ASPA gene


The ASPA gene provides instructions for making an enzyme called aspartoacylase. In the brain, this enzyme breaks down a compound called N-acetyl-L-aspartic acid (NAA) into aspartic acid (an amino acid that is a building block of many proteins) and another molecule called acetic acid.

The production and breakdown of NAA appears to be critical for maintaining the brain's white matter, which consists of nerve fibers surrounded by a myelin sheath. The myelin sheath is the covering that protects nerve fibers and promotes the efficient transmission of nerve impulses. The precise function of NAA is unclear. Researchers had suspected that it played a role in the production of the myelin sheath, but recent studies suggest that NAA does not have this function. The enzyme may instead be involved in the transport of water molecules out of nerve cells (neurons).

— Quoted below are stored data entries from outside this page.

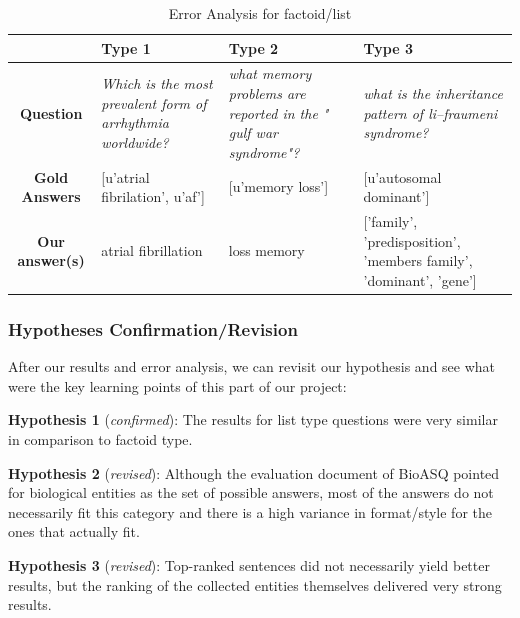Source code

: \begin{table}[t]
    \centering
    \begin{tabular}{|c|p{}|p{}|p{}|} \hline
    & \textbf{Type 1} & \textbf{Type 2} & \textbf{Type 3} \\
    \hline
     \textbf{Question} & \textit{Which is the most prevalent form of arrhythmia worldwide?} & \textit{what memory problems are reported in the " gulf war syndrome"?} & \textit{what is the inheritance pattern of li–fraumeni syndrome?} \\ \hline
     \textbf{Gold Answers} &  [u'atrial fibrilation', u'af']
& [u'memory loss'] & [u'autosomal dominant'] \\
     \hline
     \textbf{Our answer(s)} & atrial fibrillation & loss memory & ['family', 'predisposition', 'members family', 'dominant', 'gene'] \\
    \hline
    \end{tabular}
    \caption{Error Analysis for factoid/list}
    \label{tab:bioasq_err_fl}
\end{table}

\subsubsection{Hypotheses Confirmation/Revision}

After our results and error analysis, we can revisit our hypothesis and see what were the key learning points of this part of our project:

\bigbreak 

\textbf{Hypothesis 1} (\textit{confirmed}): The results for list type questions were very similar in comparison to factoid type. 

\bigbreak 

\textbf{Hypothesis 2} (\textit{revised}): Although the evaluation document of BioASQ pointed for biological entities as the set of possible answers, most of the answers do not necessarily fit this category and there is  a high variance in format/style for the ones that actually fit.

\bigbreak 

\textbf{Hypothesis 3} (\textit{revised}): Top-ranked sentences did not necessarily yield better results, but the ranking of the collected entities themselves delivered very strong results.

More than 80 mutations in the ASPA gene are known to cause Canavan disease, which is a rare inherited disorder that affects brain development. Researchers have described two major forms of this condition: neonatal/infantile Canavan disease, which is the most common and most severe form, and mild/juvenile Canavan disease. The ASPA gene mutations that cause the neonatal/infantile form severely impair the activity of aspartoacylase, preventing the breakdown of NAA and allowing this substance to build up to high levels in the brain. The mutations that cause the mild/juvenile form have milder effects on the enzyme's activity, leading to less accumulation of NAA.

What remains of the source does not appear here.